No dia seguinte estava embarcando de volta para o Brasil e não esperava que a despedida de Karol seria mais intensa do que a despedida de Marie que ficaria em definitivo na Europa. Karol foi de mãos dadas comigo até o portão de embarque, me abraçou beijou afetuosamente e disse que se algum dia voltasse iria adorar me rever. Prometi que voltaria para revê-la. Mesmo que fosse uma promessa de momento e talvez nunca fosse cumprida, dizer essas coisas naquela hora fez nós dois quase desabarmos em lágrimas como se fossemos um casal de longa data ou dois adolescentes vivendo um amor como de Quim e Beatrice.




Essas coisas inexplicáveis da vida que nos pegam de surpresa ou distraídos parecem ser um recado do destino dizendo que naquilo tudo existe uma nova chance. A coisa foi intensa e assim que entrei no avião passei as horas de viagem relembrando de cada pessoa e momento passado naquelas últimas semanas. Seria impossível não comparar o que aconteceu com Karol e com Claire, em momentos tão diferentes havia descoberto uma mulher que se revelava sem medo para mim com alegria e outra que parecia querer fazer o mesmo sem saber como aparentando ter uma necessidade de se livrar das amarras, mas sem saber ainda como. Posso estar errado, mas há certa semelhança em tudo isso. As pistas, os rastros e vestígios deixados em cada momento com elas me intrigavam e faziam investigar mentalmente cada elemento e fato vivenciado, cada gesto ou traço do jeito de ser delas. Com Karol tudo fluía leve e intenso a cada minuto. Era como se ela fosse aquela mulher que te impressiona a cada instante, te faz perder a noção do tempo, enquanto Claire precisava ser provocada para dar uma resposta sobre qualquer fato. Quando ela tentava se abrir pensava dez vezes e recuava. Por isso, aquele bilhete tinha um significado especial, aquilo foi uma tentativa de abrir-se, desabrochar novamente, ir na busca de algo que parecia lhe faltar.
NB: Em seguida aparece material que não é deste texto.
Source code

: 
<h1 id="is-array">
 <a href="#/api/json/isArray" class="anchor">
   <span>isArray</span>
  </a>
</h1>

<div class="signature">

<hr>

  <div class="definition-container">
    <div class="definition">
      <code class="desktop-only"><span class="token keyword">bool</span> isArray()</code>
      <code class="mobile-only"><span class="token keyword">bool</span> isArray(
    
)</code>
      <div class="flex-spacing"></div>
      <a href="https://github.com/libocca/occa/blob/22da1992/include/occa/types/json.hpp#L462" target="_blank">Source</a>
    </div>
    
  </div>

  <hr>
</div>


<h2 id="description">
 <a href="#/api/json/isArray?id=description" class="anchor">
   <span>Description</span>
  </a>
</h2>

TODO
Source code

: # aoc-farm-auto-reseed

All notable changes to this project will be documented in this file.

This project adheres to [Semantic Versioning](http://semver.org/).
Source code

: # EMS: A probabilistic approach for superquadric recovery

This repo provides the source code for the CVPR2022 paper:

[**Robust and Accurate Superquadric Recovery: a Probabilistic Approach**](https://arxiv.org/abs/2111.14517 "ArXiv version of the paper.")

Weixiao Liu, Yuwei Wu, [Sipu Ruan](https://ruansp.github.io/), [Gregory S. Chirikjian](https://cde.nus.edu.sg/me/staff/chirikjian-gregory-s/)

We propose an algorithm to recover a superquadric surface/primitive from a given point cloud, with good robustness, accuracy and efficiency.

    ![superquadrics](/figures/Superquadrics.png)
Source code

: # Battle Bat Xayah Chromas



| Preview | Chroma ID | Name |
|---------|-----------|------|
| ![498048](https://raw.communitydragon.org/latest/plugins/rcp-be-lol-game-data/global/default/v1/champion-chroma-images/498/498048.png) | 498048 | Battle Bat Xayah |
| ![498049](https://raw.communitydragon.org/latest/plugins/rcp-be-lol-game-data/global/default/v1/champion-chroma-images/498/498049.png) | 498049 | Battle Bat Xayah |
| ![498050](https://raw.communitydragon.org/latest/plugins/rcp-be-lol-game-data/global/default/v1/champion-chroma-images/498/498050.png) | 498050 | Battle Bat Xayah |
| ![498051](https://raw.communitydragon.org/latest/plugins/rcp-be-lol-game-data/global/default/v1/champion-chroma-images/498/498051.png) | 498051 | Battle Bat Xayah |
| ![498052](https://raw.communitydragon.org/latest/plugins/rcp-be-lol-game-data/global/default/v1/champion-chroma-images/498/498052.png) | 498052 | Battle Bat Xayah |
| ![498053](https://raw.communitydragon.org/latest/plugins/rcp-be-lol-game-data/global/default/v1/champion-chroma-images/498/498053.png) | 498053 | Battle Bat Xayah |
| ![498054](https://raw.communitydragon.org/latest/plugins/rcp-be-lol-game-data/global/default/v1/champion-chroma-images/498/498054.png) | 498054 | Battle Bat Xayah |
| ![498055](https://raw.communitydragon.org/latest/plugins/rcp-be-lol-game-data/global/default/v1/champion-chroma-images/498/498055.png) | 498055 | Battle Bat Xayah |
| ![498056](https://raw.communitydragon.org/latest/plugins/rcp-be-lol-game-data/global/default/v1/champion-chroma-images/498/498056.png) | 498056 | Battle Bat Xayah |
Quando cheguei na Inglaterra achei que Karol tinha sido o ápice de tudo, e realmente foi, pois nenhuma outra mulher que tinha conhecido nos últimos anos despertara coisas novas em mim. 

Há tempos tinha me habituado a mais do mesmo por assim dizer: aos velhos truques, as mesmas emoções e conseguir as coisas por alguma espécie de farsa ou encenação de sentimentos. Com Karol a coisa havia sido de outro jeito, era eu mesmo o tempo todo e ela mesma o tempo inteiro também. A impressão ao ver ela aninhada no meu peito recordando cada pedaço de tempo com ela naquela última noite antes de partir, é que ela não tinha usado máscaras comigo e estava sendo corajosa. Parecia ser um fato raro que há tempo não via.  Era como se fosse um cometa passando na escuridão do céu noturno deixando seu rastro de luz. Não importava a lua ou as estrelas, essas eram comuns e dentro do contexto habitual. Karol era esse cometa. Ela estava se abrindo duma forma tão urgente e límpida que não tinha como esconder nada. Esse era o brilho dela: a coragem de revelar-se sem restrições e entregar-se de corpo e alma para tudo que aconteceu.  Naquela madrugada fiquei contemplando as palavras dela, a forma com que ela relatava  sua história de vida, da forma tenra que expressava sonhos e planos. Naquele momento a ficha estava começando a cair. Estava passando a entender que muitas vezes mentimos e escondemos coisas o tempo todo, mas existem momentos que é impossível recorrer a isso, somos pegos de surpresa não restando mais nada a não ser deixar nossas máscaras caírem e encararmos as coisas sendo nós mesmos na mais pura essência, e sem pensar em mais nada.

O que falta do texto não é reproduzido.